Qual a justificação para esta última exigência, nada habitual e até estranha, talvez até suspeita? Domingues não quer ver a sua vida exposta nos jornais e nas televisões, a dele e a dos outros administradores que pretende convidar. Exige, por isso, alguma salvaguarda e proteção ao que supõe ser a sua vida privada. Mas aceita enviar a informação para o Banco de Portugal e para a Inspeção-Geral de Finanças, como também aconteceria no privado, além de se comprometer a deixar o dossiê no cofre da Caixa para que possa ser consultado quando for preciso - se surgirem dúvidas.
O ministro que lhe faz o convite - estimado leitor, apresento-lhe Mário Centeno -, depois de refletir os prós e os contras, aceita as condições, incluindo a última, a mais bizarra. Centeno acredita que António Domingues lhe dá todas as garantias profissionais necessárias para reabilitar um banco em apuros. O banqueiro traz com ele a experiência acumulada no BPI, o que evita o que tantas vezes acontece na Caixa Geral de Depósitos: gestores que vão estagiar para o lugar, alguns sem qualquer experiência na área financeira e até candidamente desprovidos de qualquer instinto empresarial ou sentido económico, o que implica sempre uma elevada fatura expressa em negócios sem pés nem cabeça.
O ministro das Finanças acredita ainda que o caminho do banco público tem de ser este e que não há alternativa melhor. Embora fiscalizado pela tutela - o seu ministério - e demais reguladores, Mário Centeno defende que a Caixa tem de ter um estatuto em grande medida equivalente aos concorrentes nacionais e internacionais, porque esta é a única forma de o tornar competitivo, e então decide isentar a administração da CGD do cumprimento do estatuto do gestor público.

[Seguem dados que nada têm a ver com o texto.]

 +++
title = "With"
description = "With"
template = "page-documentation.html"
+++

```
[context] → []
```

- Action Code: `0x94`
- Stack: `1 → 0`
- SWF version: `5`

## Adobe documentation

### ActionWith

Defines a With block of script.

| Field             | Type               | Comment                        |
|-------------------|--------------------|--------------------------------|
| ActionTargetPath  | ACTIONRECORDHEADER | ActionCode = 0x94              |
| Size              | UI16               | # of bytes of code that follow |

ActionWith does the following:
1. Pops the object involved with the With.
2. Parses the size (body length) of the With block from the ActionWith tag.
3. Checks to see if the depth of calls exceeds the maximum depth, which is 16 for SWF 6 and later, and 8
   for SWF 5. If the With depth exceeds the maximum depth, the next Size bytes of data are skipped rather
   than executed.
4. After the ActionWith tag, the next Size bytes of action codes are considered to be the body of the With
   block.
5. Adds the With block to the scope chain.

A mudança legislativa é feita, passa pelo Parlamento, viaja por Belém e ninguém levanta um único dedo até que Marques Mendes - um bom amigo aqui desta coluna - se pôs a ler o Diário da República, um hábito que ele tem desde os tempos do liceu, e descobriu a pólvora: então António Domingues, além da montanha de dinheiro que vai cobrar (30 mil euros brutos por mês, mais prémios), também estava dispensado de enviar a sacrossanta declaração ao Tribunal Constitucional? O escândalo ainda não parou de acontecer desde esse fatídico dia, mas António Domingues não arreda pé e não cede. E parte do governo, durante uma reunião do Conselho de Ministros, além da bancada parlamentar do PS, já começou a procurar espaço político para reduzir os danos na imagem do primeiro-ministro, inevitavelmente envolvido na confusão. A substituição de António Domingues, se ele entretanto não mudar de opinião - o que pode sempre acontecer, embora pareça de todo improvável -, é então uma questão de tempo e de oportunidade. Talvez a notícia se torne pública a meio de um jogo de futebol ou de um disparate dito por Donald Trump e assim dê um pouco menos nas vistas.
O pior disto tudo é que Portugal funciona assim. Mudam-se as leis, as leis são aprovadas e fiscalizadas mas não excluem outras que se sobrepõe e cruzam, e de repente está montada a maior das confusões no maior banco público. Entre a inflexibilidade de António Domingues, a inexperiência política de Mário Centeno e o oportunismo tosco recheado de demagogia que prospera pelo país, não sei bem como acabará esta história. Provavelmente como uma oportunidade perdida. Certamente como um espelho fiel do Portugal que ainda somos.